Theoretical Foundation: We introduced Plutchik's Wheel of Emotions from psychology to build a universal and extensible annotation system.
Explainability: This framework better accommodates multi-modal label conflict scenarios, providing more fine-grained, multi-dimensional explanatory labels than a single-tag approach.
Universality and Extensibility: It provides robust psychological theory to support annotation, allowing for flexible dimensionality reduction or fine-grained extension based on specific task requirements.

Multimodal Data Processing and Feature Extraction Pipeline

To support model input and the theoretical annotation framework, we built the following data processing workflow:

Crawling and Data Cleaning: Initial processing and filtering of crawled results based on video metadata.
Data Augmentation and Feature Generation: Feature extraction and pre-processing for video and audio modalities.
- Audio Processing: Separation of background music from human voice.
- Text Extraction: Using recognition algorithms to extract hard subtitles (all on-screen text) into .srt files.
- Visual Tracking: Extraction and tracking of unique individuals in the video.
Multi-Round Manual Annotation: Multi-dimensional, fine-grained affective annotation was outsourced to an external studio, following the established theoretical framework and strict quality control procedures.

Core Work II: CHFEN Model Architecture and Multimodal Fusion Strategy

CHFEN adopted the popular Encoder-Only architecture as its foundation and designed a clear three-layer hybrid fusion structure for effective integration of multimodal information.

The Three-Layer Hybrid Fusion Architecture

CHFEN employs a hybrid fusion strategy, integrating multi-modal data at both the feature and decision levels:

Encoding Layer: Modality-specific feature extraction.

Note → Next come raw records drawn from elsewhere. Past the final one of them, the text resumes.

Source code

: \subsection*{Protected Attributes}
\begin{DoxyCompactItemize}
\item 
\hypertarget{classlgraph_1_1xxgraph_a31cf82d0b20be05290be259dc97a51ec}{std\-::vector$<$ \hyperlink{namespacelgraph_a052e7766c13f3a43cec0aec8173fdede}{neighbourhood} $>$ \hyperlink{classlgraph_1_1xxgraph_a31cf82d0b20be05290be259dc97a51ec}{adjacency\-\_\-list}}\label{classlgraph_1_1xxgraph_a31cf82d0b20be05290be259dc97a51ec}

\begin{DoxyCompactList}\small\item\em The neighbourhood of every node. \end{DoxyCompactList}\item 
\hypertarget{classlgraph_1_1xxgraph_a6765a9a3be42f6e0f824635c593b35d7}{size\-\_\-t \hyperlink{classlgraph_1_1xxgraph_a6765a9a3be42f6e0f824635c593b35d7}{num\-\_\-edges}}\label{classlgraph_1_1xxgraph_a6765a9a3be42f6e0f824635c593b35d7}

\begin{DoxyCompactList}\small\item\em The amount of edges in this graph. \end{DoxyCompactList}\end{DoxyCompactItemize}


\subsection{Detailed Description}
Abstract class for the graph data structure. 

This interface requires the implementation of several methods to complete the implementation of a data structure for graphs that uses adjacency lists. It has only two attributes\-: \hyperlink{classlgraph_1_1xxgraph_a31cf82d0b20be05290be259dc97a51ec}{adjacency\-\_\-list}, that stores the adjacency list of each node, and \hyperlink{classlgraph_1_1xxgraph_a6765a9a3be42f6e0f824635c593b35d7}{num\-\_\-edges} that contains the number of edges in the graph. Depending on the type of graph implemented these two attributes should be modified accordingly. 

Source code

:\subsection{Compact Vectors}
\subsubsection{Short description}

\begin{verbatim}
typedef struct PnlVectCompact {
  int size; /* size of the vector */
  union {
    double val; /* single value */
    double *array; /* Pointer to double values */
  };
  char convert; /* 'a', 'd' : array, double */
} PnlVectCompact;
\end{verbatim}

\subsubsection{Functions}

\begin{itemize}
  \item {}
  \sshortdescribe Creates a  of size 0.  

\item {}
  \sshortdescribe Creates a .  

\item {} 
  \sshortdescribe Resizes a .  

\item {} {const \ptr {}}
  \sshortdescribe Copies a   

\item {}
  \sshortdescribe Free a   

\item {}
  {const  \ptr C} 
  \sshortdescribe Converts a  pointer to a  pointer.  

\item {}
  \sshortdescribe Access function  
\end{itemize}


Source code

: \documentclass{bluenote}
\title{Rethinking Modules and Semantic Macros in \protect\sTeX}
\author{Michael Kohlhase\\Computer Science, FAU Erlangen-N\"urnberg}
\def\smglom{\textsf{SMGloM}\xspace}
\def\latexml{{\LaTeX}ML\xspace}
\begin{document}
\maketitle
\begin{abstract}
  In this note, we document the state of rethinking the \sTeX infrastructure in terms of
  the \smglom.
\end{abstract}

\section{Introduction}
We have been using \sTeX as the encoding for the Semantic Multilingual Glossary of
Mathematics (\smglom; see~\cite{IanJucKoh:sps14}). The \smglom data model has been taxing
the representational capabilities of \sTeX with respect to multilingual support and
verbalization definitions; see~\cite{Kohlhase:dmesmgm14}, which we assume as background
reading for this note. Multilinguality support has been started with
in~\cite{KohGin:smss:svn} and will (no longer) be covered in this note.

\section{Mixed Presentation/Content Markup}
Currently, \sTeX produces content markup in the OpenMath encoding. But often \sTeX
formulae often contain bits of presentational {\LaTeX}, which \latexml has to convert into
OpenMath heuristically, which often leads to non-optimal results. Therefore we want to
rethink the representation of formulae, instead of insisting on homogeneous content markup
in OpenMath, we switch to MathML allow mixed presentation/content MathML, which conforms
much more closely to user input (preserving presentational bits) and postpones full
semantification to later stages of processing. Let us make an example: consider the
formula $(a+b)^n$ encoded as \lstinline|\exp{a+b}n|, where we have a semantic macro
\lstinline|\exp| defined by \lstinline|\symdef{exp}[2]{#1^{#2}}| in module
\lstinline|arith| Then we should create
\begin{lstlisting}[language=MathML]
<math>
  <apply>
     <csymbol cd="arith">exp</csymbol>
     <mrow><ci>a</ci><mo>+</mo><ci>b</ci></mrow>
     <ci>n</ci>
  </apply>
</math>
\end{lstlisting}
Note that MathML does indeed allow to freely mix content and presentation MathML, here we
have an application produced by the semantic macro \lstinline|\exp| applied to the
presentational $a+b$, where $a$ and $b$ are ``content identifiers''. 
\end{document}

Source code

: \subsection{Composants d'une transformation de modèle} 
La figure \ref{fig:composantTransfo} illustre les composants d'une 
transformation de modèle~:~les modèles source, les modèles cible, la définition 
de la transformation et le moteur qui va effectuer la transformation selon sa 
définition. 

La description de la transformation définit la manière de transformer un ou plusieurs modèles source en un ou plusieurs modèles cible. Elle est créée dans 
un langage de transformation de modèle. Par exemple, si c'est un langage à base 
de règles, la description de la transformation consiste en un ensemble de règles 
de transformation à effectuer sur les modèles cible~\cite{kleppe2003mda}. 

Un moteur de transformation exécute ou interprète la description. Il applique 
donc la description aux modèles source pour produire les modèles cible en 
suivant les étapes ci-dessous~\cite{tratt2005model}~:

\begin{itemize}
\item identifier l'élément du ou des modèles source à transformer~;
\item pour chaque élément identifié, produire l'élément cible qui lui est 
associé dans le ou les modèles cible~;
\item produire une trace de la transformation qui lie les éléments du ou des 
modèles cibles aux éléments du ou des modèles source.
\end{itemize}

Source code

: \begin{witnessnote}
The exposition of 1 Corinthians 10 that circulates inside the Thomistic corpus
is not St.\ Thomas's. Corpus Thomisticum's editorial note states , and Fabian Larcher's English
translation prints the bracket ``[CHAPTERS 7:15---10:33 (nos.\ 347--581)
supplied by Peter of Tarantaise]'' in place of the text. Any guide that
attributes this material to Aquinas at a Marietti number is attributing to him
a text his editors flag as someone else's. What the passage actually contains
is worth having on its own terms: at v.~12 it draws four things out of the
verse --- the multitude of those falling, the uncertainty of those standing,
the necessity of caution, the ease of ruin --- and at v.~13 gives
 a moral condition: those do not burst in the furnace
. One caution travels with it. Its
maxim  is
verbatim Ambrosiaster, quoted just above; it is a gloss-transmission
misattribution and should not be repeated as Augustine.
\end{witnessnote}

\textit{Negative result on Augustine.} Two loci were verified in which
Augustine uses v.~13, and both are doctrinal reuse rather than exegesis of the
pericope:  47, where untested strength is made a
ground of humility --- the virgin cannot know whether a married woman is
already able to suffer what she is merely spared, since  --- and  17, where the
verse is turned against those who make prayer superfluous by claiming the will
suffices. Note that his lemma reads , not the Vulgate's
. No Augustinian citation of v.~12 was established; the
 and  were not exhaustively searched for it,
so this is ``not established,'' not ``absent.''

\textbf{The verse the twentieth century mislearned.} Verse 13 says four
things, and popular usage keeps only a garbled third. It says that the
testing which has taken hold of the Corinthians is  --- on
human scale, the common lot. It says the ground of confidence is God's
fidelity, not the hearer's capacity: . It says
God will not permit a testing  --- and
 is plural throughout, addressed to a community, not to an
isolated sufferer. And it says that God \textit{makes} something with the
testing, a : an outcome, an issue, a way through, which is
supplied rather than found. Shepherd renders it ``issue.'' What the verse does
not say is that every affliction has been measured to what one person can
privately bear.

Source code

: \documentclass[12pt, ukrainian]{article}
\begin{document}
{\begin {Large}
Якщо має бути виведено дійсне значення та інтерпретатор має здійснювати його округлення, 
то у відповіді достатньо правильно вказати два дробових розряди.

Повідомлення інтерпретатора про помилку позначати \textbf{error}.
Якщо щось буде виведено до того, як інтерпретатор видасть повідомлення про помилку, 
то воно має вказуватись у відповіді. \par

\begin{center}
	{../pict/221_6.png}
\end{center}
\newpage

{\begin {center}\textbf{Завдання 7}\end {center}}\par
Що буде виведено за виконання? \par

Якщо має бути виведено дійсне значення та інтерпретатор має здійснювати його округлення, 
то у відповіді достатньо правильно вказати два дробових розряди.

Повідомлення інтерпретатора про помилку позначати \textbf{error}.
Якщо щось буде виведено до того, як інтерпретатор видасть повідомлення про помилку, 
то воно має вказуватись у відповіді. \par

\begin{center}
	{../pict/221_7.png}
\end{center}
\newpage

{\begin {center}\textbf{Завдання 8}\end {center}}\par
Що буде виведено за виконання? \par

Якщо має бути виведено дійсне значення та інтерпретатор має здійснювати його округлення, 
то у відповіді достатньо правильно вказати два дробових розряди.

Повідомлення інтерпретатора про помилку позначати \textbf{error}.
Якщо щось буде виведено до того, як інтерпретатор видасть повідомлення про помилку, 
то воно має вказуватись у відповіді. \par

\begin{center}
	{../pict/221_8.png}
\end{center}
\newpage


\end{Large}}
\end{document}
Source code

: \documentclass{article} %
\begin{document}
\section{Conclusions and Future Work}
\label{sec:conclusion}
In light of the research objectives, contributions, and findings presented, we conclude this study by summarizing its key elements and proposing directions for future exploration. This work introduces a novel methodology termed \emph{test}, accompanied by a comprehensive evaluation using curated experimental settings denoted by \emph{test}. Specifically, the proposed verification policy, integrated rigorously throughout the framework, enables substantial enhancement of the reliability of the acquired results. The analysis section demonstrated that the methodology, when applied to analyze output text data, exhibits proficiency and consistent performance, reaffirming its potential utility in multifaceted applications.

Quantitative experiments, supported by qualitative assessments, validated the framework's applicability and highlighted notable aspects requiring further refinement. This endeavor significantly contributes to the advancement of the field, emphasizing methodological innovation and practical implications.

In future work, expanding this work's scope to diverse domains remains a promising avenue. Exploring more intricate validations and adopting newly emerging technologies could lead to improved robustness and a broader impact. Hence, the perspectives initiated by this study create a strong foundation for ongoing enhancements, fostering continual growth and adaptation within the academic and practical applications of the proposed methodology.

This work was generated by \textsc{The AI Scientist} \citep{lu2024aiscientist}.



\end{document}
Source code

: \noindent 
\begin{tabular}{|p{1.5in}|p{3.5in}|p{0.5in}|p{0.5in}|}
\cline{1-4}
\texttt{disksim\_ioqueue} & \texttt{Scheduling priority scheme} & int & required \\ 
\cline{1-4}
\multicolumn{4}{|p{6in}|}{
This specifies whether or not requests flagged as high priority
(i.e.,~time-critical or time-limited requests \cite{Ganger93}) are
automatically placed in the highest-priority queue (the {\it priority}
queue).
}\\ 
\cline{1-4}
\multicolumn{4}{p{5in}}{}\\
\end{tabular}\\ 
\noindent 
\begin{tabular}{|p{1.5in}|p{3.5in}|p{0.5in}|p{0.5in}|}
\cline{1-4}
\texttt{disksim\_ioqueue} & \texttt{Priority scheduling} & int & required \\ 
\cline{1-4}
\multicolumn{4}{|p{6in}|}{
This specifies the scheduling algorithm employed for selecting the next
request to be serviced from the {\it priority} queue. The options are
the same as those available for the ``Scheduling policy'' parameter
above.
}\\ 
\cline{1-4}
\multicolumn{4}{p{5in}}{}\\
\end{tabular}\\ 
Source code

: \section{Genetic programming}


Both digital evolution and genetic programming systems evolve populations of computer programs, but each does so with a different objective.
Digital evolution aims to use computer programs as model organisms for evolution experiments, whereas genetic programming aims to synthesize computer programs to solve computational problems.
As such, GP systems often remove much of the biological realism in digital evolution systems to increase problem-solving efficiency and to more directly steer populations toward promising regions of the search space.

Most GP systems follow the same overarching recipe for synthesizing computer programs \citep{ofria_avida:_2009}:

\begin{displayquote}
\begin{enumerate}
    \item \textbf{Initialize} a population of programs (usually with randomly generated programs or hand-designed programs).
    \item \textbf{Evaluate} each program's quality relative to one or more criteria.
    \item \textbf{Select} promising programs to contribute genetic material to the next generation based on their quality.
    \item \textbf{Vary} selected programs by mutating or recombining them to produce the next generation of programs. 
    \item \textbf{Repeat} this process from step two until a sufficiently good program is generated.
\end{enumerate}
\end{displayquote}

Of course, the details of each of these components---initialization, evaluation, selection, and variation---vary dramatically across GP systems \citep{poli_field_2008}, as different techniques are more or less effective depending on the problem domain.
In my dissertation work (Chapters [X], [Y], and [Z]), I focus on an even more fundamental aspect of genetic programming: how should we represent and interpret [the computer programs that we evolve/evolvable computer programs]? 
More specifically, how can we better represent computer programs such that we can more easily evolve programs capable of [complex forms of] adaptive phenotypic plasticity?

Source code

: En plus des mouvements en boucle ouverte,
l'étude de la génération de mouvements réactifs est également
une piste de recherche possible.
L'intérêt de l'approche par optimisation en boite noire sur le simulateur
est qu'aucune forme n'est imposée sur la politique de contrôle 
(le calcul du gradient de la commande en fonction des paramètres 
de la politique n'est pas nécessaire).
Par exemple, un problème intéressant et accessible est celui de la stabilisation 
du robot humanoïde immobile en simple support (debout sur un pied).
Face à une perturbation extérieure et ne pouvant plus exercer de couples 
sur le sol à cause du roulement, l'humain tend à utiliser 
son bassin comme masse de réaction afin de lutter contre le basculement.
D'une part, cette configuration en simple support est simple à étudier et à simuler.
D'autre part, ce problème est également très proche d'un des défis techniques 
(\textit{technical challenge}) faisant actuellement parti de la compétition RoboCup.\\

Utilizes Transformer-based Encoder-Only pre-trained models for independent embedding of each modality.
Feature Fusion Layer: Low-level representation fusion. Fuses representations of more tightly coupled modalities (e.g., Text-Visual, Visual-Acoustic).
Decision Fusion Layer: Task decision integration. Performs the final integration of all fused features at a higher level to output the final task result (emotion classification).

Model Construction Rationale

Core Mechanism: Leveraging the superiority of Attention in Cross-Attention for its natural fit in multi-modal cross-retrieval and information fusion.
Modality Encoding: Utilizing single-modality pre-trained models as a base to ensure high quality in initial representations.
Motivation for Hybrid Fusion: Fusion occurs not only at the low-level feature layer but also through comprehensive consideration at the final decision layer, ensuring more complete multi-modal information integration and enhancing the model's robustness.

Conditional Query-Based Fusion Mechanism

To address the pain points of modality imbalance and inefficient cross-information learning in simple fusion, CHFEN introduced a targeted guidance mechanism:

Pain Point: Simple fusion often fails to learn effective cross-information and is prone to modality weight imbalance (e.g., visual information dominating the weights).
Mechanism: We introduced a global representation called the Conditional Query to purposefully guide the low-level modality fusion in early stages.
Implementation: This global representation was specifically chosen as the news title embedding (from the multimodal embedding model's encoder). This provides stable, preferential a-priori guidance for subsequent temporal video information fusion.

Lessons Learned & Reflection

This project was my first practical attempt at deep learning research and submitting an AI paper. The challenges exposed are crucial for understanding limitations in real-world application.

Core Lesson: Data Quality is the Upper Bound for any Deep Learning Task.

The model's sub-optimal final performance is primarily attributed to limitations in Data Quality and Methodology:

Data Quality Bottlenecks and Engineering Challenges

High UGC Data Noise: The inherent noise in short video data (quality, editing, music) interfered significantly with feature extraction.
Lack of Data Pre-Analysis: Failure to adequately pre-analyze the dataset's characteristics before complex processing and annotation led to incomplete cleaning.
Insufficient Annotation Quality Control: Early annotation processes were not rigorous enough, resulting in severe issues with label credibility and consistency, which undermined the training of a complex model.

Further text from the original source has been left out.